On Tue, 2005-06-07 at 20:27 +1200, Martin Langhoff wrote:

> > We will need to add instructions for camera operators to name the
> > files they are capturing according to the talk -- but that's as hard
> > as it gets.

John Lightsey:

> Some cameras will lock up Kino if you're capturing live and hit the stop
> button.  You need to turn the power on the camera off first. 

 I'm pretty shy about demo-ing Kino because it is so prone to lock-up!
I don't dare using it for live recording myself; I use dvgrab.


>  It would be nice if they could keep a list of who was talking, what 
> time it began, and what the title of the talk was.

 Timecode for the start of the talk (Kino shows that) can be appended
to a README.  Holding a "slate" in front of the camera for a few seconds
might also be worthwhile.


> Since we're not using two cameras per talk we can focus the cameras so
> that presenter and screen are both visable at the same time. 

 This could work well if the resolution were 1280x720 or more (HDTV).
But it will look crappy with highly compressed 320x240 video. 
Especially since the screen is usually brighter than the presenter.
You get a recording with a small, underexposed presenter and a screen
that is often too small to be clearly legible.

 I have a recording illustrating the problem of exposure:
<ftp://ftp.skolelinux.no/skolelinux/press/20050520-kopinor/lessig_20050520.mpeg>
Viewing the first couple of minutes will make it clear that the
screen and the speaker could not be shown clearly at the same time.
Either the presenter would get very dark, or the screen would be
very washed out.  So the camera must alternate.
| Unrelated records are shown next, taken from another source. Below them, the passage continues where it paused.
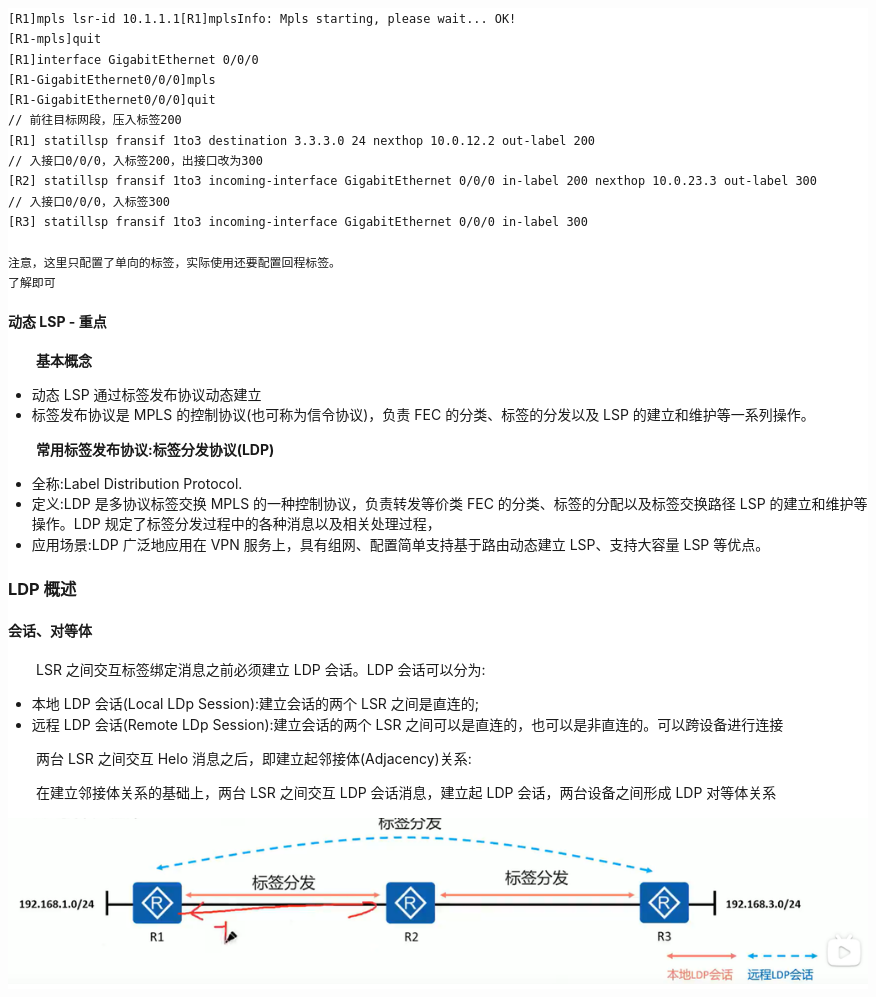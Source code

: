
 ```shell
[R1]mpls lsr-id 10.1.1.1[R1]mplsInfo: Mpls starting, please wait... OK!
[R1-mpls]quit
[R1]interface GigabitEthernet 0/0/0
[R1-GigabitEthernet0/0/0]mpls
[R1-GigabitEthernet0/0/0]quit
// 前往目标网段，压入标签200
[R1] statillsp fransif 1to3 destination 3.3.3.0 24 nexthop 10.0.12.2 out-label 200
// 入接口0/0/0，入标签200，出接口改为300
[R2] statillsp fransif 1to3 incoming-interface GigabitEthernet 0/0/0 in-label 200 nexthop 10.0.23.3 out-label 300
// 入接口0/0/0，入标签300
[R3] statillsp fransif 1to3 incoming-interface GigabitEthernet 0/0/0 in-label 300

注意，这里只配置了单向的标签，实际使用还要配置回程标签。
了解即可
```

#### 动态 LSP - 重点

　　**基本概念**

* 动态 LSP 通过标签发布协议动态建立
* 标签发布协议是 MPLS 的控制协议(也可称为信令协议)，负责 FEC 的分类、标签的分发以及 LSP 的建立和维护等一系列操作。

　　**常用标签发布协议:标签分发协议(LDP)**

* 全称:Label Distribution Protocol.
* 定义:LDP 是多协议标签交换 MPLS 的一种控制协议，负责转发等价类 FEC 的分类、标签的分配以及标签交换路径 LSP 的建立和维护等操作。LDP 规定了标签分发过程中的各种消息以及相关处理过程，
* 应用场景:LDP 广泛地应用在 VPN 服务上，具有组网、配置简单支持基于路由动态建立 LSP、支持大容量 LSP 等优点。

### LDP 概述

#### 会话、对等体

　　LSR 之间交互标签绑定消息之前必须建立 LDP 会话。LDP 会话可以分为:

* 本地 LDP 会话(Local LDp Session):建立会话的两个 LSR 之间是直连的;
* 远程 LDP 会话(Remote LDp Session):建立会话的两个 LSR 之间可以是直连的，也可以是非直连的。可以跨设备进行连接

　　两台 LSR 之间交互 Helo 消息之后，即建立起邻接体(Adjacency)关系:

　　在建立邻接体关系的基础上，两台 LSR 之间交互 LDP 会话消息，建立起 LDP 会话，两台设备之间形成 LDP 对等体关系

​![image](assets/image-20240131233927-mc2bxi7.png)​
 To be visually compelling, the camera must frame the speaker 
tightly, and anticipate the interest of the audience:  It should
start moving towards the screen before the speaker points at it.
If it doesn't, it will get the "surveillance camera look".

 I would recommend placing the camera in one of the frontmost
rows, and not on the side.  It should not be much above the 
eye-level of the speaker.

 Conversations can be more engaging than lectures,
and close is more engaging than distant:
http://www.nuug.no/pub/video/published/20050509-doctorow-3min.mpeg


>  The camera operators will just need to monitor the equipment and 
> let someone know if anything goes wrong.

 I think the camera operators should do a little more to make a
recording that is pleasing to watch.  That involves zooming in on
the speaker, and using the appropriate zoom on the screen, so that
it can be perfectly legible at low resolution.

I can give a crash course in framing and camera movement, if needed.


>  We'll split the files into different talks after the fact.

 Are you suggesting _one_ humongous file per day?  The filesystem
supports it, but does Kino behave well with 60 GB files?  I am afraid
Cinelerra has some scaling issues, too.